The city's Parks and Recreation Commission is scheduled at its November 27 meeting to consider allowing recreational use of the battery-powered personal transportation devices on the 7.5-mile bike path. Adoption of such a policy could clear the way for the start of guided Segway tours next spring.
Rick Sharp (pictured), a 59-year-old attorney who was instrumental in the bike path's creation, has been trying for the past three years to win city approval for Segway tours he plans to operate on a commercial basis. Sharp expresses hope that the parks commission will support his initiative on at least a trial basis.
He's winning backing for his idea from some key figures.
Chapin Spencer, director of the pedestrian and bicycle advocacy group Local Motion, says he's in favor of giving Segways a trial run. "It would be a chance for [Sharp] to prove it works on the bike path and sidewalks," Spencer comments.
Kelly Devine, director of the Burlington Business Association, is also personally open to trial use of Segways downtown and along the lake. Devine emphasizes that she has not yet presented the issue to her group's board of directors.
The new city parks director likewise appears supportive of Sharp's proposal for a test of Segways' compatibility with other uses of the bike path. Jesse Bridges, now in his fourth week on the job, says there's little question that the city must accept Segway use by disabled persons. Sharp is himself disabled as a result of a paragliding accident several years ago.
Bridges adds that Sharp seemed to have addressed safety concerns in regard to recreational use during a Segway outing that the two recently took on the bike path.

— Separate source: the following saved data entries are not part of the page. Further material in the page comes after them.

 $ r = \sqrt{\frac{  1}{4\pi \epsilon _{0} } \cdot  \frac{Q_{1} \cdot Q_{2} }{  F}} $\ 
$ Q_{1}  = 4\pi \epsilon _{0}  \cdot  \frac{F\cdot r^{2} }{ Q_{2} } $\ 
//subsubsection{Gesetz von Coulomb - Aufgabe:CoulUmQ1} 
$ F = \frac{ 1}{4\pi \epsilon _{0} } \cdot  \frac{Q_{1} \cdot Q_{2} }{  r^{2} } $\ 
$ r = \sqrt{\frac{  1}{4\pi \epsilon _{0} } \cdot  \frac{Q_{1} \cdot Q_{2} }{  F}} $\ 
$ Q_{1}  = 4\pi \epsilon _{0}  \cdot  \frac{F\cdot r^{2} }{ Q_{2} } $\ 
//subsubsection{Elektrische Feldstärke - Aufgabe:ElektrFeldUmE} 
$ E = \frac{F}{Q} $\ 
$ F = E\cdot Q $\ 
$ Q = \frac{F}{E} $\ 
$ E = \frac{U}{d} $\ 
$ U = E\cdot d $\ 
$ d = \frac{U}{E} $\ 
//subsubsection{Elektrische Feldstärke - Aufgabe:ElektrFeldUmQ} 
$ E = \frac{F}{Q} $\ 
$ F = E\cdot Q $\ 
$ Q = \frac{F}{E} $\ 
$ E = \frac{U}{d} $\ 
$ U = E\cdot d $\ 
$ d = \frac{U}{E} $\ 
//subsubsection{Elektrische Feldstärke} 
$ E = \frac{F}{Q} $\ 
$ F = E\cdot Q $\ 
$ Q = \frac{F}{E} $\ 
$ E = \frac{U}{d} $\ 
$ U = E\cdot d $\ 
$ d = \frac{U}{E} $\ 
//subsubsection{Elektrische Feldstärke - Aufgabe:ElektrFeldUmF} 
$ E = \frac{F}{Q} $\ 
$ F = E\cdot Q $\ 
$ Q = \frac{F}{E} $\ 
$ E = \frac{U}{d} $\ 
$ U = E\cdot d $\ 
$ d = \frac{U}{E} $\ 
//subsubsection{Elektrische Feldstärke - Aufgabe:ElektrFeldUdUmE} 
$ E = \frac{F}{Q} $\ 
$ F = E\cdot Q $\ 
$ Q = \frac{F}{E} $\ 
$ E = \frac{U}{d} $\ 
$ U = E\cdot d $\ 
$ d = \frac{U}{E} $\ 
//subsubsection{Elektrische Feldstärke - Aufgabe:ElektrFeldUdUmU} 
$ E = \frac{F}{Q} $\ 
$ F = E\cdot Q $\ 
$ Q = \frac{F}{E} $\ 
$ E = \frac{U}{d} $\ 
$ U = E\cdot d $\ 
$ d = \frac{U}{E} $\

For his part, Sharp remarks, "After three years of stonewalling, I'm thrilled that we actually have a parks director who returns emails and who is willing to experience a Segway first-hand."
Sketching his projected tour itinerary, Sharp says he would lead Segways along the downtown portion of the bike path and then up the sidewalk on College Street as far as the University of Vermont. The tour would then head down the Main Street sidewalk to the lake.
Sharp says state law allows use of Segways on sidewalks unless a municipality rules otherwise. And because Burlington has not done so, "we have a right to use the sidewalks," Sharp says. He notes, however, that he would not lead Segways onto the Church Street Marketplace unless invited to do so by overseers of the pedestrian mall.
Critical perspectives are also likely to be offered at the November 27 parks commission meeting.
Spencer notes that comments concerning the Segways-on-the-bike-path issue were split 45 in favor and 45 against when Local Motion posted a report on the proposal three years ago. One opponent responding then to a Seven Days query said the bike path is too crowded on weekends to permit safe use of Segways.
Novice users would be "accident-prone," charged critic Gerry Malavneda. Most Segway riders "would probably fit the definition of the Ugly Americans -- i.e., yahoos with too much money and body mass," Malavneda added.